**EXERCISE BRIEF**
Your task is to give the number of lines below that contain "same". Give no other text.

--

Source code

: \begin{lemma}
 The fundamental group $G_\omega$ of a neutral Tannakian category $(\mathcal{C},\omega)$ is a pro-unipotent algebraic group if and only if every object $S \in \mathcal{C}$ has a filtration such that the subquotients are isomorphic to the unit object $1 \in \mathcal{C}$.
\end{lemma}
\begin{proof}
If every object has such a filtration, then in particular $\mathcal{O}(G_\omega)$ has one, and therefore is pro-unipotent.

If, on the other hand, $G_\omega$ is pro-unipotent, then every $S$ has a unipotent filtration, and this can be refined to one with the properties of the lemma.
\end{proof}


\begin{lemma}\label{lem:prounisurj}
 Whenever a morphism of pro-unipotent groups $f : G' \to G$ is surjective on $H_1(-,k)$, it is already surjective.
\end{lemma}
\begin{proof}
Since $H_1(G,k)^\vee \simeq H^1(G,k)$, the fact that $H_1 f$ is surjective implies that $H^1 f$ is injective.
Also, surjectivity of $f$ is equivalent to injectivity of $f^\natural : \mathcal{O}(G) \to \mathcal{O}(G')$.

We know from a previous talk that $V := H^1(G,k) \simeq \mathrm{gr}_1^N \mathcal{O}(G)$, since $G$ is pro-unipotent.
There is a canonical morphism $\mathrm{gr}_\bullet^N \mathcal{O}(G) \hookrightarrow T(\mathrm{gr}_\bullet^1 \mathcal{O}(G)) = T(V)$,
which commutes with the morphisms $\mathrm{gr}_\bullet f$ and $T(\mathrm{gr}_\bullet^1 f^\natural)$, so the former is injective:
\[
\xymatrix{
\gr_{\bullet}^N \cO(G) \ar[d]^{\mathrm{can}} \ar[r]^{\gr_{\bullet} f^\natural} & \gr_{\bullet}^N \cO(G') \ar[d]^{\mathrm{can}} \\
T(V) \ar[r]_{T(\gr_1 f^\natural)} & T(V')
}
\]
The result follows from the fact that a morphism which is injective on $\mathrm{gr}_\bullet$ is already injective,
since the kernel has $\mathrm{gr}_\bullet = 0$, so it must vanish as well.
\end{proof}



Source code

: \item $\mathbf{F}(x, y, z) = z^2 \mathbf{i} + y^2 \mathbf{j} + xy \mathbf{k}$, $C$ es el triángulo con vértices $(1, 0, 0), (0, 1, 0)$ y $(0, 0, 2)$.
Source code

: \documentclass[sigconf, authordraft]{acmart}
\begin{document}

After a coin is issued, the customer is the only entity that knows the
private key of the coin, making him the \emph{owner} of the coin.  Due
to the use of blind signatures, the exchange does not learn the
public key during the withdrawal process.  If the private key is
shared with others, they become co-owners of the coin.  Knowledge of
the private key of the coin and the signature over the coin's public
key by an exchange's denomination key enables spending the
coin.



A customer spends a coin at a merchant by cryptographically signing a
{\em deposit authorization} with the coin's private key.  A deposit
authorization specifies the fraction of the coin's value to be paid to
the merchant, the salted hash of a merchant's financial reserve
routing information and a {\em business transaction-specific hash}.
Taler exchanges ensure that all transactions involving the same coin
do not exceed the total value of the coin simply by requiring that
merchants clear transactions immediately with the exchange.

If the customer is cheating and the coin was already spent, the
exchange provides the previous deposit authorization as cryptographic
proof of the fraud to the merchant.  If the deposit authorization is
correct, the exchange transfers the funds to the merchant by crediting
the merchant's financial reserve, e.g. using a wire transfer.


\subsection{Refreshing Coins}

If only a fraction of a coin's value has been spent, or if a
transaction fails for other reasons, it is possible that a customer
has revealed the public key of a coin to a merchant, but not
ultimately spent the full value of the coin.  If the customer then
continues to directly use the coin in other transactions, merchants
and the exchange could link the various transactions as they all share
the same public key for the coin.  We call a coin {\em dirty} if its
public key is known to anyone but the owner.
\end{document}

--

**YOUR SOLUTION**
2